I have been hunting down equipment for a while and am getting very frustrated. These used equipment dealers are worse than car salesmen (no offence to the car salesmen on the forum). They are like vultures, only interested in getting the sale. A lot of bait & switch. All of them I have contacted do not have the machines in their possession (working on heavily marked up consignment), so they can't answer detailed questions. They all have the same responses (It’s in great condition, never crashed, low hours, been sitting unused, blah,blah,blah). BTW, new equipment dealers seem to be no better. I had one tell me that C-axis was included. The quote he emailed me had it listed as a $4k option.

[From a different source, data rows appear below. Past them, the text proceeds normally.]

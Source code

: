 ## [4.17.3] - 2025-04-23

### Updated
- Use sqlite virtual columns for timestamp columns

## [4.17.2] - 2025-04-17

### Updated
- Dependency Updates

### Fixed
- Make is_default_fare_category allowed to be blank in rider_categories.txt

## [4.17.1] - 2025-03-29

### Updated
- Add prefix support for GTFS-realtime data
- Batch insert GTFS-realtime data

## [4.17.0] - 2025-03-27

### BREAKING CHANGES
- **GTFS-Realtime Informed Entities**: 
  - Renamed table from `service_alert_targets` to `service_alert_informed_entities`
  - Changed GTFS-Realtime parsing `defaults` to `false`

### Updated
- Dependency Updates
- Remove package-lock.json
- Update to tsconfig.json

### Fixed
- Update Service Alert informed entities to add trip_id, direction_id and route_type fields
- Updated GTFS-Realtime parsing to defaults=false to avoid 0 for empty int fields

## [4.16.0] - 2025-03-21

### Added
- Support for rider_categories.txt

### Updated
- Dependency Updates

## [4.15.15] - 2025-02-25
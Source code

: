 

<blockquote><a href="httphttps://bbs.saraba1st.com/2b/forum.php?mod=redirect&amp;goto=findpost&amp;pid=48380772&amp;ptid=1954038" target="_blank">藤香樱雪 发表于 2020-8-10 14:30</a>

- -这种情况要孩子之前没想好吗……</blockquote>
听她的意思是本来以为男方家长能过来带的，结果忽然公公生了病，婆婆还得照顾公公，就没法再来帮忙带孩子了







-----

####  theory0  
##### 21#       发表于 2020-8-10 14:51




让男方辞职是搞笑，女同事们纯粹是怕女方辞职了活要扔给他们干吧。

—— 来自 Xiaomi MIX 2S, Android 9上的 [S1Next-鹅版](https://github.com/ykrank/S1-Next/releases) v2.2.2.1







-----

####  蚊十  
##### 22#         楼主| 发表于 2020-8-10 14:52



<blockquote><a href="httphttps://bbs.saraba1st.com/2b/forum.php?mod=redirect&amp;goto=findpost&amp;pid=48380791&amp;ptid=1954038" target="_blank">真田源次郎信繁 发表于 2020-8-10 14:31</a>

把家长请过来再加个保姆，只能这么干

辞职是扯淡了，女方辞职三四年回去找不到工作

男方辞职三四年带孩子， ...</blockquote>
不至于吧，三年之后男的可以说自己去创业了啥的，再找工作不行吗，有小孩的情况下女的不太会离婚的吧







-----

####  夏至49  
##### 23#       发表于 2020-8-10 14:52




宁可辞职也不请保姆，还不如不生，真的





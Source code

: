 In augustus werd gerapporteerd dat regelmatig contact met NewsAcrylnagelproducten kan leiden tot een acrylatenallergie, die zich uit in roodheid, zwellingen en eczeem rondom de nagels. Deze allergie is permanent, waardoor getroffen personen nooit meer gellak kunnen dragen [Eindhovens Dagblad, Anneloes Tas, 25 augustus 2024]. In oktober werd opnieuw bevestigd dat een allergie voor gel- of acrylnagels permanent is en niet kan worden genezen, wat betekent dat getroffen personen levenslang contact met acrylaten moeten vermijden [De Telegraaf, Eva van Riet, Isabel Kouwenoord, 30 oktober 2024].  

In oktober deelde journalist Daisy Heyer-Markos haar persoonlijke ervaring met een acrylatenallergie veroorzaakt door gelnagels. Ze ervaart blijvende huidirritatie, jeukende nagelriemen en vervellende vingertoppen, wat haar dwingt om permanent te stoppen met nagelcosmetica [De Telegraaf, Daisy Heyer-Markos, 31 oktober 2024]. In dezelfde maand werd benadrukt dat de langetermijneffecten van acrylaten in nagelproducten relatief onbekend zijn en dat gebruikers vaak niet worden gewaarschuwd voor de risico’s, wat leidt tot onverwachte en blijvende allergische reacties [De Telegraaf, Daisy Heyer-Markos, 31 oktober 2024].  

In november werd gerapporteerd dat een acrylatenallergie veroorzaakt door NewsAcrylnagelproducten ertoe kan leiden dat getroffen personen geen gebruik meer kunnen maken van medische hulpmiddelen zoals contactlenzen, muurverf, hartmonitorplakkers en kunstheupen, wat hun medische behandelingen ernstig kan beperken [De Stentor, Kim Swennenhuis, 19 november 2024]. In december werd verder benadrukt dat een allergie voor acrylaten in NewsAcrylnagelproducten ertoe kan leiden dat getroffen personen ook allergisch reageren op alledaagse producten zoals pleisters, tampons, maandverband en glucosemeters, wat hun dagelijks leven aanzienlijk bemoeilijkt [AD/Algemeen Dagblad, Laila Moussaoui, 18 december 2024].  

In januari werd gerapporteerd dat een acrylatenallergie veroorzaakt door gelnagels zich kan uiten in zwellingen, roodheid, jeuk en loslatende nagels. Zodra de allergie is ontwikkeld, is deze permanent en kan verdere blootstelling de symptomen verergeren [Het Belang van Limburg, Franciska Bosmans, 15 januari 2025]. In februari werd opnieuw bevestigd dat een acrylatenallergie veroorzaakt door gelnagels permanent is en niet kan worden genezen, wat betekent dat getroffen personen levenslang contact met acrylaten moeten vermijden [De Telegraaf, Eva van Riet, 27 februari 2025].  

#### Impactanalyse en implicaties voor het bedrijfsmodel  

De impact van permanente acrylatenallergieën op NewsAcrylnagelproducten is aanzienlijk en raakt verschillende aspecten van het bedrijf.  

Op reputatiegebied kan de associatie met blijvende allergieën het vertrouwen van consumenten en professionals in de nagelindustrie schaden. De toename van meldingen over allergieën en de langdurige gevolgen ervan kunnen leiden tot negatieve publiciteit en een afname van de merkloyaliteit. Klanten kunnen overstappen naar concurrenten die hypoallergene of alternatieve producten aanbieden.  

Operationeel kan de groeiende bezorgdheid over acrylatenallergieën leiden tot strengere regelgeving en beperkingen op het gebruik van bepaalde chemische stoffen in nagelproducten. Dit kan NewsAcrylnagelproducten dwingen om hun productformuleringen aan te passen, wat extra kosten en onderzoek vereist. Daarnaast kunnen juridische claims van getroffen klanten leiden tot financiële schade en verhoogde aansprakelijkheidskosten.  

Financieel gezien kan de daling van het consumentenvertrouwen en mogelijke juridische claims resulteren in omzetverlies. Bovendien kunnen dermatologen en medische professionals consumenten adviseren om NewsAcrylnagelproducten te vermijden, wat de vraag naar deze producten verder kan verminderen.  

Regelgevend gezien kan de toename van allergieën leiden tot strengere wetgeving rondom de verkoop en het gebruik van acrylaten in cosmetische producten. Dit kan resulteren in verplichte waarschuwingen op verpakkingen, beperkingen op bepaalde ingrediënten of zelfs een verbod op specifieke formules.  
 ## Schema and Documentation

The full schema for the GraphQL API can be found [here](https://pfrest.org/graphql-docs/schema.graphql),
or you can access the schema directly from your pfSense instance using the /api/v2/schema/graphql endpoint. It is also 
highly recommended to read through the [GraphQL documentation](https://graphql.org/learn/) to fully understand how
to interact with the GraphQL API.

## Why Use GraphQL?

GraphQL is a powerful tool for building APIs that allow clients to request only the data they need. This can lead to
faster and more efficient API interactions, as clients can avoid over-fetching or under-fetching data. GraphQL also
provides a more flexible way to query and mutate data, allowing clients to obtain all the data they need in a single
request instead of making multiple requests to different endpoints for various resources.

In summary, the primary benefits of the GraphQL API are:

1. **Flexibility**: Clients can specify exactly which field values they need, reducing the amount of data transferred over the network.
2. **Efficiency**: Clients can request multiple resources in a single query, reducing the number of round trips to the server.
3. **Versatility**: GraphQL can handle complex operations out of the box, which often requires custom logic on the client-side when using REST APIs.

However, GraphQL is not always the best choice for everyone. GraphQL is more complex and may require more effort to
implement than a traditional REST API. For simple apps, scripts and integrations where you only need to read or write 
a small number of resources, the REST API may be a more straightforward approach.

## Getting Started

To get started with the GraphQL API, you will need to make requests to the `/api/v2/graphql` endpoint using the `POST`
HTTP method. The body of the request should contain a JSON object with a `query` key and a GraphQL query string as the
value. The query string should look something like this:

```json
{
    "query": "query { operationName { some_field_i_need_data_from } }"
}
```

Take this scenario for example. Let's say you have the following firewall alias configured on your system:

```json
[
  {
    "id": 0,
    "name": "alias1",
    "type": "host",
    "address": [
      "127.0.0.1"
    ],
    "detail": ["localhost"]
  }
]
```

Does anyone know of any good sites to buy used equipment? An honest reseller (if this exists), or classifieds from owners who actually have the machines. I will be paying with cash, so financing is not a concern. I certainly didn't think that finding the machines would be more difficult than paying for them...

Any leads would be appreciated. I'm in Chicagoland, if that matters... Thanks!


----------



## Lyndon (Aug 13, 2010)

I'm sure if you go over to Practical Machinist and ask this question you'll get tons of responses.

I see a lot of CNC machines selling at auctions. Probably lots in your area.

I've won end mills, inspection gear & other tooling from Hoff-Hilk online auctions and gotten OK prices. No screaming deals, but saved some money. Warning: wait until you attend the inspection day so you can look at the stuff in-person before bidding.


----------



## jhanko (Aug 13, 2010)

Lyndon said:


> I'm sure if you go over to Practical Machinist and ask this question you'll get tons of responses.



Yes, but I don't know anyone over there. I've grown to value and trust the members here and would like to hear their ideas.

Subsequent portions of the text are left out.